Die schwierige Rückkehr nach Bosnien

Angestrengt wie Erstkläßler mühen sich 25 Erwachsene um das kleine Einmaleins der fremden Sprache: „Wohns' du in Berlin?“ „Nein. Ich nix wohne in Berlin.“ Die Antwort kommt prompt, und alle merken, wie falsch und wie richtig sie ist. Natürlich wohnt Fadilla Malagić in Berlin, das sieht jeder – so wie jeder hier weiß, daß sie eigentlich ganz woanders ist. Bosnische Kriegsflüchtlinge lernen für eine Zukunft in Deutschland, die beendet sein könnte, noch bevor sie so recht angekommen sind.
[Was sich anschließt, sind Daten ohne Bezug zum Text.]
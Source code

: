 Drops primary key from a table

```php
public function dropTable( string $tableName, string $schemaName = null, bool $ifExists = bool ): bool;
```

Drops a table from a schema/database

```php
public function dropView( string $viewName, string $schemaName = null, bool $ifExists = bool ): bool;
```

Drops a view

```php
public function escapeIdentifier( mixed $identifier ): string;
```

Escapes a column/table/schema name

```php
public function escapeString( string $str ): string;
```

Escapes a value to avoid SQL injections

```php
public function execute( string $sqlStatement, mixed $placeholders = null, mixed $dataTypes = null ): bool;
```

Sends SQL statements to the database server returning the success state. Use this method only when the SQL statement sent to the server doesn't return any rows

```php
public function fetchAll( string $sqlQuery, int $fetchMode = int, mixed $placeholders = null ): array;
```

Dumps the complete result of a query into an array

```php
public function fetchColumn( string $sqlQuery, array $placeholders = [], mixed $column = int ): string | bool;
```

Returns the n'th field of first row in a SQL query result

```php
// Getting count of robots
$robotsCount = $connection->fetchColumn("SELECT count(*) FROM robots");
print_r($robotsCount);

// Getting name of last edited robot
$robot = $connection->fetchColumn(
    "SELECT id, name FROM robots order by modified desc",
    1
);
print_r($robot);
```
320.000 Kriegsflüchtlinge aus Bosnien-Herzegowina haben Schutz in Deutschland gefunden. Heimat – dieses Wort hatte bisher für sie einen ambivalenten Klang: angefüllt mit Erinnerung, mit Bitterkeit und Angst – aber auch mit Sehnsucht. Lieber heute als morgen wollten die meisten nach Bosnien zurück, wenn nur erst die Waffen schwiegen. Bei aller Dankbarkeit für das Gastland – je länger der Aufenthalt dauerte, desto stärker sehnte man sich raus aus dem staatlich verordneten Nichtstun in Deutschland, der demütigenden Intimlosigkeit der Sammelunterkünfte, der alkoholischen Selbstnarkotisierung schon am hellichten Tag.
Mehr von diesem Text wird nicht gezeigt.